I envy those who have lived in the same residence from birth to death. Honestly, I both envy & am wary of such people. I can understand both the pleasure and dread that arises from this situation. There is a sort of comfort and fear in the idea of having your home never change and of living with the same people (more or less) one’s whole life.
The dictionary defines home, thusly, as a person’s native place; in one’s own house or place of residence, or in one’s own town or country. The talk is of ownership, of belonging, but what if you feel like you don’t belong anywhere and thus aren’t allowed to own any piece of where you come from. What do you do when you feel poor and property-less?
I’m pretty sure that I will never own a piece of property or buy a house. Thus, will my home always be ultimately someone else’s; a place where I live for now. A place that I can not paint or change in any major way. I would love an orange and black Halloween wall, a sunny yellow kitchen or a mellow indigo bedroom. However, it seems I may always be doomed to boring white or pale beige apartment walls.
Is home only:
- A place where one lives; a residence,
- The physical structure within which one lives, such as a house or apartment,
- A dwelling place together with the family or social unit that occupies it; a household?
Or is it so much bigger than all that?
As far as home towns go, emotionally, I have two. These consist of the small Saskatchewan town I grew up in and the ever evolving, way too touristy, resort town of Canmore, Alberta. Ever since I was a teenager, Canmore has been, is, my second home, my other home, because both places have equal status in shaping who I am and who I am still becoming.
Two weeks ago I told you about my roadtrip to go see my father and step-mom. The trip took me home – to my other home town. My eldest sister doesn’t consider it her other home town and I’m pretty sure my youngest half-sister would consider it her only home town. I, on the other hand, have trouble delineating one home town from the other as both are important to my sense of place, of home. There is no line of demarcation marking home.
I have spent a lot of my life exploring and living in both these places, but not only these places (see above).
When I first lived there Canmore was little more than a small town just barely removed from its past as a mining community and then the Olympics came and everything grew like stink-weed. I prefer the small 70s town to this modern tourist mecca. I even prefer the old trailer park I lived and played in here to the new, probably over-priced condos that are springing up where I and my half-siblings roamed.
I’ll admit to being old fashioned and anti-progressive a lot of the time. (But not always – what would I do without blogging and the internet?) :-0
Home. What is home? Where is home?
Home is not where you live but where they understand you. ~Christian Morgenstern
Home is knowing where the water glasses are kept. Home is opening the right cupboard door because this is where they’ve always been and always will be. Home is being allowed to snoop in the refrigerator and getting my own ice rather than being waited on.

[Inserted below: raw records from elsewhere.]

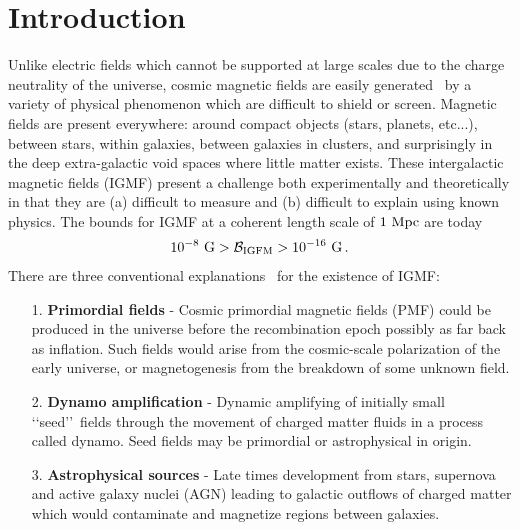 \documentclass[a4paper]{article}
\begin{document}
\section{Introduction}\label{sec:Introduction}
\noindent Unlike electric fields which cannot be supported at large scales due to the charge neutrality of the universe, cosmic magnetic fields are easily generated~\cite{kronberg1994extragalactic,gaensler2004origin,durrer2013cosmological} by a variety of physical phenomenon which are difficult to shield or screen. Magnetic fields are present everywhere: around compact objects (stars, planets, etc...), between stars, within galaxies, between galaxies in clusters, and surprisingly in the deep extra-galactic void spaces where little matter exists. These intergalactic magnetic fields (IGMF) present a challenge both experimentally and theoretically in that they are (a) difficult to measure and (b) difficult to explain using known physics. The bounds for IGMF at a coherent length scale of $1{\rm\ Mpc}$ are today~\cite{neronov2010evidence,taylor2011extragalactic,vernstrom2021discovery}
\begin{align}
    10^{-8}{\rm\ G}>\mathcal{B}_{\rm IGFM}>10^{-16}{\rm\ G}\,.
\end{align}
There are three conventional explanations~\cite{batista2021gammaray} for the existence of IGMF:
\begin{itemize}
    \item [1.] \textbf{Primordial fields} - Cosmic primordial magnetic fields (PMF) could be produced in the universe before the recombination epoch possibly as far back as inflation. Such fields would arise from the cosmic-scale polarization of the early universe, or magnetogenesis from the breakdown of some unknown field.
    \item [2.] \textbf{Dynamo amplification} - Dynamic amplifying of initially small \lq\lq seed\rq\rq\ fields through the movement of charged matter fluids in a process called dynamo. Seed fields may be primordial or astrophysical in origin.
    \item [3.] \textbf{Astrophysical sources} - Late times development from stars, supernova and active galaxy nuclei (AGN) leading to galactic outflows of charged matter which would contaminate and magnetize regions between galaxies.
\end{itemize}
\end{document}
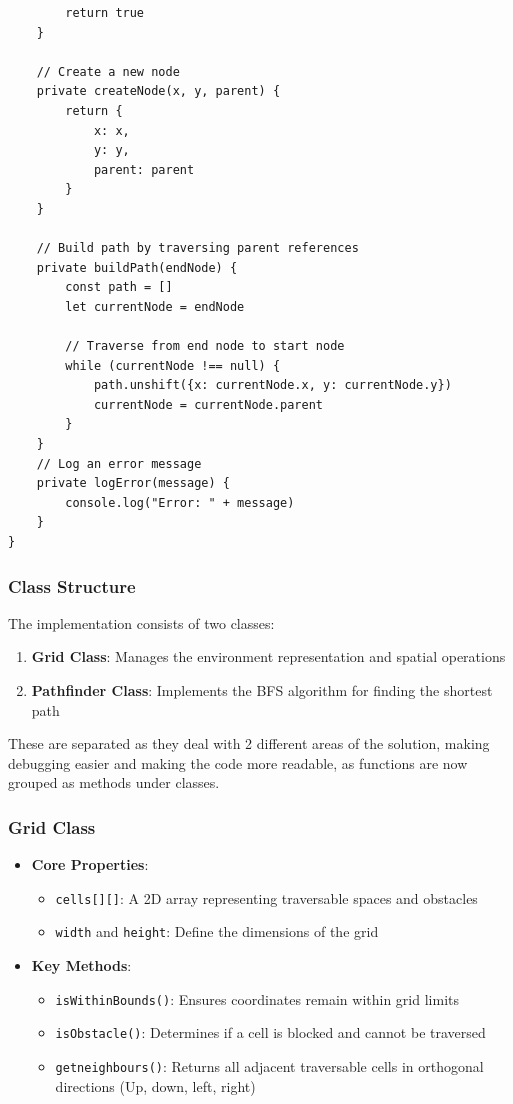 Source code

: \begin{verbatim}
        return true
    }
    
    // Create a new node
    private createNode(x, y, parent) {
        return {
            x: x,
            y: y,
            parent: parent
        }
    }
    
    // Build path by traversing parent references
    private buildPath(endNode) {
        const path = []
        let currentNode = endNode
        
        // Traverse from end node to start node
        while (currentNode !== null) {
            path.unshift({x: currentNode.x, y: currentNode.y})
            currentNode = currentNode.parent
        }
    }
    // Log an error message
    private logError(message) {
        console.log("Error: " + message)
    }
}
\end{verbatim}

\newpage

\subsubsection{Class Structure}
The implementation consists of two classes:
\begin{enumerate}
    \item \textbf{Grid Class}: Manages the environment representation and spatial operations
    \item \textbf{Pathfinder Class}: Implements the BFS algorithm for finding the shortest path
\end{enumerate}

These are separated as they deal with 2 different areas of the solution, making debugging easier and making the code more readable, as functions are now grouped as methods under classes.

\subsubsection{Grid Class}
\begin{itemize}
    \item \textbf{Core Properties}:
    \begin{itemize}
        \item \texttt{cells[][]}: A 2D array representing traversable spaces and obstacles
        \item \texttt{width} and \texttt{height}: Define the dimensions of the grid
    \end{itemize}
    \item \textbf{Key Methods}:
    \begin{itemize}
        \item \texttt{isWithinBounds()}: Ensures coordinates remain within grid limits
        \item \texttt{isObstacle()}: Determines if a cell is blocked and cannot be traversed
        \item \texttt{getneighbours()}: Returns all adjacent traversable cells in orthogonal directions (Up, down, left, right)
    \end{itemize}
\end{itemize}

Home is my step-mother’s smile, my father’s bragging, my sister’s laughter, and a welcoming hug from a brother I haven’t visited with in years. Home is remembering where to turn to get somewhere even though you haven’t walked this way in ten years. Home is remembering where the library is and was and that the old building captured your heart more than this modern new building does.
With all the changes and moves in my past and in my current life, I think that no matter where I am home will always be being able to find the library. No matter where home was or is, there must always be access to a library nearby.
“I have always imagined that Paradise will be a kind of library” – Jorge Luis Borges
Home is, for me, “une immense bibliotheque.”